Power to the rovers

China’s Chang’e 3 mission means that we (humanity) once again have an active rover on the Moon, Yutu. It’s been a while since the Russian Lunokhod 1 (1970-73) and the Apollo LRVs (1971-72) were roving around on the surface!

And now we have some beautiful pictures from the Chang’e 3 lander and Yutu, which pointed their cameras respectively at each other. Delightful!

The Yutu rover is subject to some interesting operational constraints. It is powered by solar panels, which means that it can operate during the lunar day, but not the lunar night. Each of these lasts for two Earth weeks, so the rover operates for two weeks and then hibernates for the next two. It landed on December 14, 2013, and operated until December 25. It hibernated until January 11 and then woke up to resume operations. In a few more days, the sun will set and it will again go into hibernation. During the long, cold night, it relies on radioisotope heater units to keep it sufficiently warm for the wakeup to work.
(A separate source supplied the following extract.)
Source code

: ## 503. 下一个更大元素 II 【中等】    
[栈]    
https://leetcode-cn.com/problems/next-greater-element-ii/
In contrast, the Mars Exploration Rover Opportunity, which is also solar-powered, operates on a different timescale. It enters deep sleep each Martian night and wakes up each Martian morning, but the Martian day (sol) is much closer to an Earth day: 24 hours, 40 minutes long. This sleep is, indeed, deep: the rover disconnects its batteries from its Power Distribution Unit so nothing can draw any power. In the morning, sunshine on the solar panels causes the rover to reconnect its batteries and start running again. This mode of operation wasn’t part of the original plan; it was implemented after the rover’s first 100 sols when a stuck-on heater threatened to drain the rover of all battery power overnight. Forcibly disabling the heater by disconnecting the battery every night has kept the rover going for an additional 3450 (!) sols (to date).
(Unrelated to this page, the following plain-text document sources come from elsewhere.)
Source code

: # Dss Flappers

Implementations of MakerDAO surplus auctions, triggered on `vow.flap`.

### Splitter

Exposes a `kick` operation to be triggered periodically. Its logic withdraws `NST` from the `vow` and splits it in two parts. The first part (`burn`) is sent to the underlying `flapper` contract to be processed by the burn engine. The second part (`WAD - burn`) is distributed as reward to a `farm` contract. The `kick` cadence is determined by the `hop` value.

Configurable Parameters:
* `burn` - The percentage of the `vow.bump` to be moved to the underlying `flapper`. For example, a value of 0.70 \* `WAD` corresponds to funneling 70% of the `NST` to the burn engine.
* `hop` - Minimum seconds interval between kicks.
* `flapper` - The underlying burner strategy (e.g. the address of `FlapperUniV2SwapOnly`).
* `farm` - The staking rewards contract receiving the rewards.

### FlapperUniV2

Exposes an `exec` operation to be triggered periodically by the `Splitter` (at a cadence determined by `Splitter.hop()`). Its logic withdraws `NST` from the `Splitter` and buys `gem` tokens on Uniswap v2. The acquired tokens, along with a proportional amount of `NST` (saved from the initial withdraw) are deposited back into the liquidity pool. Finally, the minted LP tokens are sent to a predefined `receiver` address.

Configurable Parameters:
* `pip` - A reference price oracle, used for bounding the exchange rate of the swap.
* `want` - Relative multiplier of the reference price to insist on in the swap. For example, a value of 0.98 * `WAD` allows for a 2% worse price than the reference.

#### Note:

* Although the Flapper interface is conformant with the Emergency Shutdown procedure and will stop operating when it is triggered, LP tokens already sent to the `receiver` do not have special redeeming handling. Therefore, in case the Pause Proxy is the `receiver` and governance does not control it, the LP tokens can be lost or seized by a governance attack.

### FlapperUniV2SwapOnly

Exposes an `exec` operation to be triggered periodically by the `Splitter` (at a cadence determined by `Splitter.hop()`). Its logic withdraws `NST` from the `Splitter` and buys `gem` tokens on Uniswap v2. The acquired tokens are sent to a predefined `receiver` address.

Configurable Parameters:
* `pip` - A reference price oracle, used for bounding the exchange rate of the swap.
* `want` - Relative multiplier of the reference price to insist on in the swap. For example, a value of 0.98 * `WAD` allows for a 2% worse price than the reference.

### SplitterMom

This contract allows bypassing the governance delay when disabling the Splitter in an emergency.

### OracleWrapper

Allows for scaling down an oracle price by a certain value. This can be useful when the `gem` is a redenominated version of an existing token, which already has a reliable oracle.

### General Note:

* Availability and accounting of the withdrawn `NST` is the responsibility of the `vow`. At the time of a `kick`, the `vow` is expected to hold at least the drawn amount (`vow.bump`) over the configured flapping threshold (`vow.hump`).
The Mars Science Laboratory rover (Curiosity) has no solar panels and therefore, in theory, can operate at any time. In fact, it has done some nighttime surface imaging because it is unaffected by the position of the sun (and shadows) at night. It has also done some stargazing and collected images of the two moons of Mars at night. However, the rover has no headlights, so night driving would be risky; to my knowledge, it hasn’t been attempted. And nighttime operations require that more energy go into the heaters to keep the electronics warm enough, so they’re more costly from a power perspective. Still, it must be nice to be free of a forced hibernation. For maximum flexibility: carry your own power source!